With consumers and regulators alike casting a jaundiced eye on synthetic preservatives, he emphasized the value of “natural,” botanical solutions for extending shelf-life, preserving quality and reducing waste.
“The products in our Plantae Preservation platform are clear examples of how natural extracts, when expertly combined, can replace the usual synthetic antioxidants—BHA, BHT, TBHQ—and preservatives like sorbates, benzoates and propionates, ” he said.
Not only does “rigorous testing” affirm their effectiveness and minimal sensory impact in applications ranging from meat and bakery to seasoning mixes and pet food, as an added bonus, they’re “pure, sustainably produced and contain no additives or carriers,” according to Moret.

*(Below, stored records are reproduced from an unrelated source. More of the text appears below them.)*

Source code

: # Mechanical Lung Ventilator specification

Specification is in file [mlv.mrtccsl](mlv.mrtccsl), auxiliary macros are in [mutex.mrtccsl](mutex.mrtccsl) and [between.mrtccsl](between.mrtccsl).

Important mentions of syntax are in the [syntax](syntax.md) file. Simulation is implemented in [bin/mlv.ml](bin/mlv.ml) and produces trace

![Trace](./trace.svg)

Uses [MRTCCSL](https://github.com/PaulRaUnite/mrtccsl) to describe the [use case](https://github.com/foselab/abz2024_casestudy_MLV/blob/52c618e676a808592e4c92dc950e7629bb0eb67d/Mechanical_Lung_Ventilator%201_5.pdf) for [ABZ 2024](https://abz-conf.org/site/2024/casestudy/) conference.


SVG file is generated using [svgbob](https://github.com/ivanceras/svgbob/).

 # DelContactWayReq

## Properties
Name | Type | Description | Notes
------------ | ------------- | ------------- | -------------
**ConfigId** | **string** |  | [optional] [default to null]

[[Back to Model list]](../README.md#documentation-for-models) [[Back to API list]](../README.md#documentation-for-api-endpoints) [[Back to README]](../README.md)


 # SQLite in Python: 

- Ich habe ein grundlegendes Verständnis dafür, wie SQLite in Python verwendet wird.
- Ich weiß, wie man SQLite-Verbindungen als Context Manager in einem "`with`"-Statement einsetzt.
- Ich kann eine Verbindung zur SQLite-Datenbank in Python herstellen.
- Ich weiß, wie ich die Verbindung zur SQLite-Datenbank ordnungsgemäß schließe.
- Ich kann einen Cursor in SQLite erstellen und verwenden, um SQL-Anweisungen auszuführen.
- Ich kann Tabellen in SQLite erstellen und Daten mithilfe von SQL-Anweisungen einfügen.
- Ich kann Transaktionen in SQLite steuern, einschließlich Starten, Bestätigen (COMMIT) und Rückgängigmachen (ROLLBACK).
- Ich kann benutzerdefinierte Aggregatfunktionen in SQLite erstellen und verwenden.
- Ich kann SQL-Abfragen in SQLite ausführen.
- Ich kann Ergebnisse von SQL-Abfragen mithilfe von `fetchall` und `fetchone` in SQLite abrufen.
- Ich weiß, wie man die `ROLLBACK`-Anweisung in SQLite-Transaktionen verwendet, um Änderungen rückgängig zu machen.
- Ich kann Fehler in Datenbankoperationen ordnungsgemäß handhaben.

“It’s important to clarify that these products aren’t ‘disguised’ antioxidants or preservatives, and in fact, contain no rosemary or tocopherols nor any sorbates or nitrates,” he explained. Why? Because some manufacturers use botanical extracts as additive carriers. Rowan (Sorbus aucuparia) extract for sorbic acid, for example, or acerola (Malpighia emarginata) extract for ascorbic acid—and “it’s believed that these practices are considered ineffective as well as a deceptive with regard to legislation,” Moret added.
Cause for optimism
Chalk that up as yet another behind-the-scenes complication of contemporary product development. Optimistic realists like Ferguson, however, remain undaunted.
“Suppliers are doing amazing things to accommodate our needs,” she said. And not a moment too soon, either: “Consumer trends are constantly changing, and faster than ever. The solution is reacting fast, pivoting if needed and partnering with the right supplier and manufacturer teams to get the task accomplished.”